Medically reviewedReviewed By Meng Zhao, MD, PhD Updated 4 min read3 references
Contents

No single scan answers every question about moyamoya. MRI looks for brain injury, MRA maps major arteries without a catheter, DSA shows detailed collateral anatomy, and perfusion testing helps assess how well blood flow can respond when demand changes.

Diagnostic synthesis includes luminal stenosis, outer arterial diameter, collateral pathways, parenchymal injury, posterior circulation, and hemodynamic reserve. DSA remains important when anatomy is uncertain, disease is unilateral, atherosclerosis is a concern, or surgery is being planned.

Imaging atlas
Pattern comparison

Differential diagnosis

Moyamoya disease

Progressive terminal ICA-centered narrowing with characteristic collateral networks.

Intracranial atherosclerosis

Plaque-related stenosis interpreted with age, risk factors, vessel wall, and distribution.

Vasculitis

Inflammatory arteriopathy assessed with clinical, laboratory, vessel-wall, and distribution clues.

Reversible cerebral vasoconstriction syndrome

Usually presents with acute headache and reversible multifocal arterial narrowing.

Radiation-induced vasculopathy

Arterial injury occurs in a prior radiation field and may produce a moyamoya pattern.

Intracranial dissection

Focal arterial wall injury may mimic stenosis but has a different mechanism and course.

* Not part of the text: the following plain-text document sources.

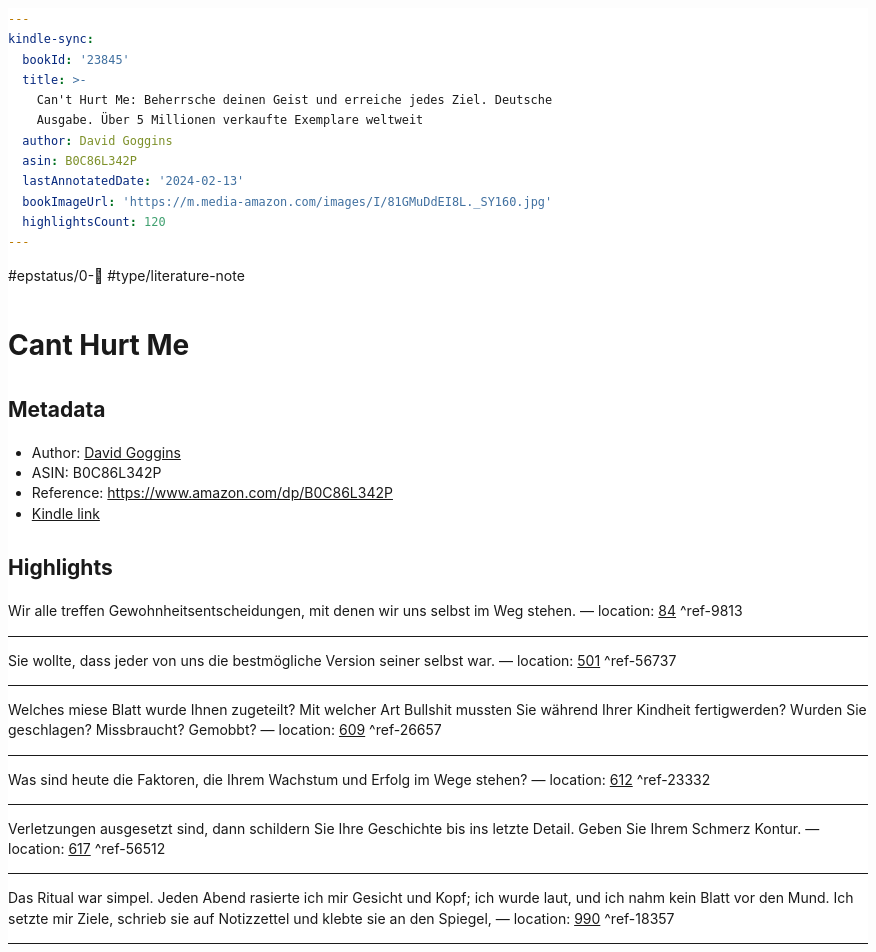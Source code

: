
 ```yaml
---
kindle-sync:
  bookId: '23845'
  title: >-
    Can't Hurt Me: Beherrsche deinen Geist und erreiche jedes Ziel. Deutsche
    Ausgabe. Über 5 Millionen verkaufte Exemplare weltweit
  author: David Goggins
  asin: B0C86L342P
  lastAnnotatedDate: '2024-02-13'
  bookImageUrl: 'https://m.media-amazon.com/images/I/81GMuDdEI8L._SY160.jpg'
  highlightsCount: 120
---
```

#epstatus/0-🌰
#type/literature-note


# Cant Hurt Me
## Metadata
* Author: [David Goggins](https://www.amazon.comundefined)
* ASIN: B0C86L342P
* Reference: https://www.amazon.com/dp/B0C86L342P
* [Kindle link](kindle://book?action=open&asin=B0C86L342P)

## Highlights
Wir alle treffen Gewohnheitsentscheidungen, mit denen wir uns selbst im Weg stehen. — location: [84](kindle://book?action=open&asin=B0C86L342P&location=84) ^ref-9813

---

Sie wollte, dass jeder von uns die bestmögliche Version seiner selbst war. — location: [501](kindle://book?action=open&asin=B0C86L342P&location=501) ^ref-56737

---
Welches miese Blatt wurde Ihnen zugeteilt? Mit welcher Art Bullshit mussten Sie während Ihrer Kindheit fertigwerden? Wurden Sie geschlagen? Missbraucht? Gemobbt? — location: [609](kindle://book?action=open&asin=B0C86L342P&location=609) ^ref-26657

---
Was sind heute die Faktoren, die Ihrem Wachstum und Erfolg im Wege stehen? — location: [612](kindle://book?action=open&asin=B0C86L342P&location=612) ^ref-23332

---
Verletzungen ausgesetzt sind, dann schildern Sie Ihre Geschichte bis ins letzte Detail. Geben Sie Ihrem Schmerz Kontur. — location: [617](kindle://book?action=open&asin=B0C86L342P&location=617) ^ref-56512

---
Das Ritual war simpel. Jeden Abend rasierte ich mir Gesicht und Kopf; ich wurde laut, und ich nahm kein Blatt vor den Mund. Ich setzte mir Ziele, schrieb sie auf Notizzettel und klebte sie an den Spiegel, — location: [990](kindle://book?action=open&asin=B0C86L342P&location=990) ^ref-18357

---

Current criteria focus on narrowing or occlusion centered on the terminal intracranial internal carotid artery and the presence of characteristic abnormal vascular networks. Both unilateral and bilateral cases can meet modern criteria. Catheter angiography is especially important when disease is unilateral, when atherosclerosis is a concern, or when anatomy is unclear. [1]

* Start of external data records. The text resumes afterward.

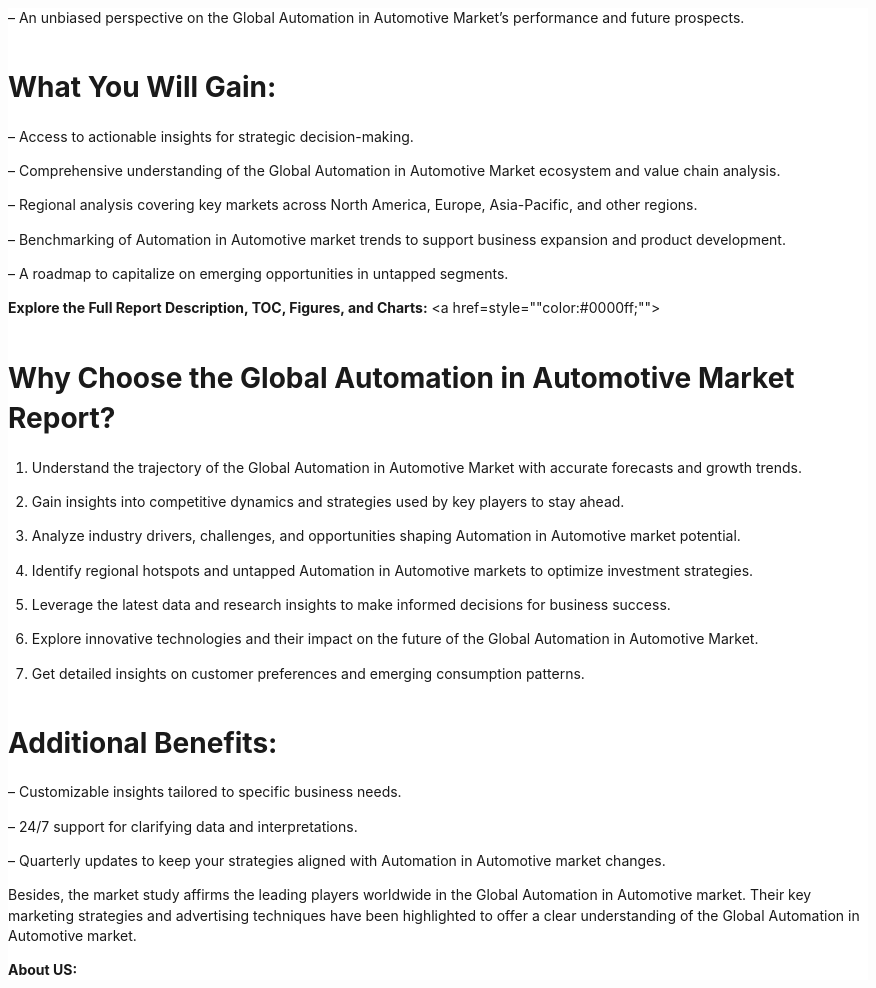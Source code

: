– An unbiased perspective on the Global Automation in Automotive Market’s performance and future prospects.

# <strong>What You Will Gain:</strong>

– Access to actionable insights for strategic decision-making.

– Comprehensive understanding of the Global Automation in Automotive Market ecosystem and value chain analysis.

– Regional analysis covering key markets across North America, Europe, Asia-Pacific, and other regions.

– Benchmarking of Automation in Automotive market trends to support business expansion and product development.

– A roadmap to capitalize on emerging opportunities in untapped segments.

<strong>Explore the Full Report Description, TOC, Figures, and Charts:</strong>
<a href=style=""color:#0000ff;""></a>

# <strong>Why Choose the Global Automation in Automotive Market Report?</strong>

1. Understand the trajectory of the Global Automation in Automotive Market with accurate forecasts and growth trends.

2. Gain insights into competitive dynamics and strategies used by key players to stay ahead.

3. Analyze industry drivers, challenges, and opportunities shaping Automation in Automotive market potential.

4. Identify regional hotspots and untapped Automation in Automotive markets to optimize investment strategies.

5. Leverage the latest data and research insights to make informed decisions for business success.

6. Explore innovative technologies and their impact on the future of the Global Automation in Automotive Market.

7. Get detailed insights on customer preferences and emerging consumption patterns.

# <strong>Additional Benefits:</strong>

– Customizable insights tailored to specific business needs.

– 24/7 support for clarifying data and interpretations.

– Quarterly updates to keep your strategies aligned with Automation in Automotive market changes.

Besides, the market study affirms the leading players worldwide in the Global Automation in Automotive market. Their key marketing strategies and advertising techniques have been highlighted to offer a clear understanding of the Global Automation in Automotive market.

<strong><strong>About US</strong>:</strong>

MRI looks for acute or old infarcts, hemorrhage, white-matter injury, and other diagnoses. MRA provides a noninvasive view of the major intracranial arteries. Specialized heavy T2-weighted imaging may help assess shrinkage of the outer arterial diameter, a feature used in the revised Japanese criteria.

Digital subtraction angiography, often called a cerebral angiogram, shows arterial narrowing, collateral routes, donor vessels, and external carotid circulation in high detail. It supports Suzuki staging and surgical planning, but it is invasive and requires an individualized risk discussion. [2]

Anatomic narrowing does not directly quantify how well tissue is supplied. ASL MRI, SPECT, PET, CT perfusion, and other techniques can estimate perfusion. A vasodilatory challenge may be used to assess cerebrovascular reserve. Protocols and interpretation vary, particularly because delayed collateral arrival can distort some measurements. [3]

A specialist also considers alternative causes of intracranial stenosis and whether an associated condition supports the term moyamoya syndrome. Imaging should be interpreted together: vessel lumen, vessel wall or outer diameter, collateral pattern, brain injury, posterior circulation involvement, and hemodynamics.

Suzuki stage describes a sequence of angiographic collateral patterns; it is not a linear measure of disability or current perfusion. Two hemispheres in one person may have different stages, symptoms, reserve, and treatment needs.